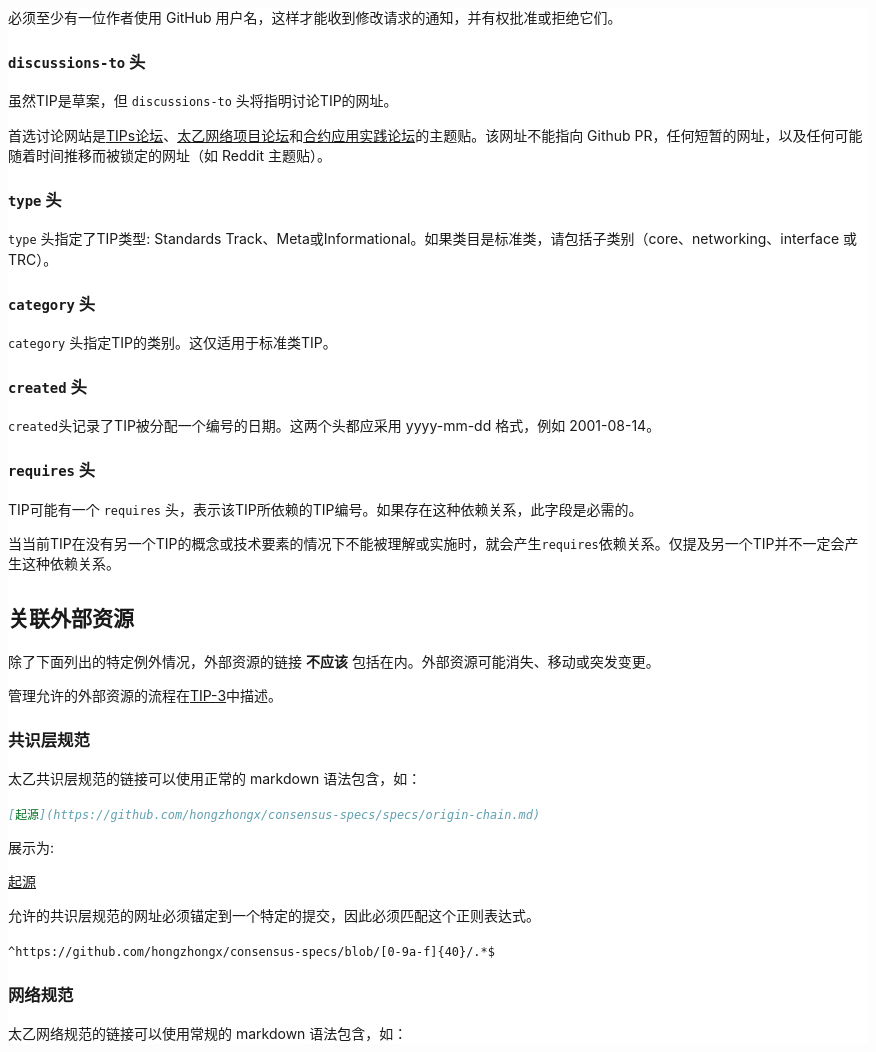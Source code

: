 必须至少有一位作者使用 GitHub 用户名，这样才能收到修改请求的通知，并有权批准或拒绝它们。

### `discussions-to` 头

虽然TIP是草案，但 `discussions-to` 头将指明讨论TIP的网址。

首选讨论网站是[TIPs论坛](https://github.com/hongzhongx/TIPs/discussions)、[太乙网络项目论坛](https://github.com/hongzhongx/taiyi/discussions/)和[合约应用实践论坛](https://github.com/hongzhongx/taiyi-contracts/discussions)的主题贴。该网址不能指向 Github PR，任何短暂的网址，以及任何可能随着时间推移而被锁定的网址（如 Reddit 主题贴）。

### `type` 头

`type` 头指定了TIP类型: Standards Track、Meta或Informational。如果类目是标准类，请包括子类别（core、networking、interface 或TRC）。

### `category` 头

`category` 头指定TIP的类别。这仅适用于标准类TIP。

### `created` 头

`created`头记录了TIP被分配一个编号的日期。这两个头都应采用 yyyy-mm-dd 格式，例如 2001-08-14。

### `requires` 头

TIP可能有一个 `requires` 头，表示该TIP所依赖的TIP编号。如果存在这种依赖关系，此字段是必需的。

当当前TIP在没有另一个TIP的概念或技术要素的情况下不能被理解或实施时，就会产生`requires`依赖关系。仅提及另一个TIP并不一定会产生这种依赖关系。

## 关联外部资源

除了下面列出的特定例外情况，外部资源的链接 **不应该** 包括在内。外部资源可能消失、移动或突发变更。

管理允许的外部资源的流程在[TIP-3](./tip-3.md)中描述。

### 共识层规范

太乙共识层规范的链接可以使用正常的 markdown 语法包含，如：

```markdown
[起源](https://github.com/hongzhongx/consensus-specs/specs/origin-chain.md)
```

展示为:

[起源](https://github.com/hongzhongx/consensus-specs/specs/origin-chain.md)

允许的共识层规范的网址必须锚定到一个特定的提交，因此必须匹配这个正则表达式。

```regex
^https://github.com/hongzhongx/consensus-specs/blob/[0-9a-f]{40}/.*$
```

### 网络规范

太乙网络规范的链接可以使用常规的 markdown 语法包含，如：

## [Problem requirements]
Go through the lines above and copy any that contain "requires".

## [Answer section]
### `requires` 头
TIP可能有一个 `requires` 头，表示该TIP所依赖的TIP编号。如果存在这种依赖关系，此字段是必需的。
当当前TIP在没有另一个TIP的概念或技术要素的情况下不能被理解或实施时，就会产生`requires`依赖关系。仅提及另一个TIP并不一定会产生这种依赖关系。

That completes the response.